-- Your task --
Every line of the entries below that includes "libraries" belongs in the answer, copied as written.

________

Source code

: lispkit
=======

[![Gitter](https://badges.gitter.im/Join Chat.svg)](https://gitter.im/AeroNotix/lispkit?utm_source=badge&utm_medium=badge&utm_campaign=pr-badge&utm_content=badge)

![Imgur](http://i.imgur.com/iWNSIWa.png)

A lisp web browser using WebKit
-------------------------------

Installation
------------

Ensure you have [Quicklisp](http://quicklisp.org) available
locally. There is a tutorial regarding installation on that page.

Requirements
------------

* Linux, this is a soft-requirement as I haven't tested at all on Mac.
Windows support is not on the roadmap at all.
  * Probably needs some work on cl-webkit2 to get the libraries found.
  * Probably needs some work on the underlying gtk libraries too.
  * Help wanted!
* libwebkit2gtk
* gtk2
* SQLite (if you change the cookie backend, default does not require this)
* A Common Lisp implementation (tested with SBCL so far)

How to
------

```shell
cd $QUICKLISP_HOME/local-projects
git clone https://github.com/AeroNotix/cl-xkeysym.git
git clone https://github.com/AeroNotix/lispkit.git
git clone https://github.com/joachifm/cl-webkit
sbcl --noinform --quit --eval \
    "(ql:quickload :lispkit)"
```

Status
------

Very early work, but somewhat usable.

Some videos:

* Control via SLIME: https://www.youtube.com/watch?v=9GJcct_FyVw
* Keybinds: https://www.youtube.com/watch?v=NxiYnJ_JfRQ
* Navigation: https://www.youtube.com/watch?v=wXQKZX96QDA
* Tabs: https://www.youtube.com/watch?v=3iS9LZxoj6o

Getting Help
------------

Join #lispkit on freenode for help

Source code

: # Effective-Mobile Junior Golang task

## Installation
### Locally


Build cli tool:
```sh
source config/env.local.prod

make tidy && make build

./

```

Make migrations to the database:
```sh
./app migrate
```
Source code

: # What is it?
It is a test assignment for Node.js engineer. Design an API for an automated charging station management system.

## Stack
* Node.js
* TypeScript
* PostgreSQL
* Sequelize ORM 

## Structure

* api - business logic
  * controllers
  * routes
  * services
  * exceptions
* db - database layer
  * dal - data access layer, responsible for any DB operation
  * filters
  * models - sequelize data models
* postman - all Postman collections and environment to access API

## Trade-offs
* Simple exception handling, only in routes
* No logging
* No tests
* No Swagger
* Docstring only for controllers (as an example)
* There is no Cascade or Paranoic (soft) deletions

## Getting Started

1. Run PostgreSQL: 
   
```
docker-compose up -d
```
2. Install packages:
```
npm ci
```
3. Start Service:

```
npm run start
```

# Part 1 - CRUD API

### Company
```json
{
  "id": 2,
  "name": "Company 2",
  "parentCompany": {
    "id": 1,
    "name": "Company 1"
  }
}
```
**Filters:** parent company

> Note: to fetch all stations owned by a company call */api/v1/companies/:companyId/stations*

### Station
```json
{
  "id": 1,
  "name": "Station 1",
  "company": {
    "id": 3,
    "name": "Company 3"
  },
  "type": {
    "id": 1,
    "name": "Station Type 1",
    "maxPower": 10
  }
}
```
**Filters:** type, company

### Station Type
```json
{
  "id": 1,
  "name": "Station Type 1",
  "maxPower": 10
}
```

________

-- Response to this exercise --
  * Probably needs some work on cl-webkit2 to get the libraries found.
  * Probably needs some work on the underlying gtk libraries too.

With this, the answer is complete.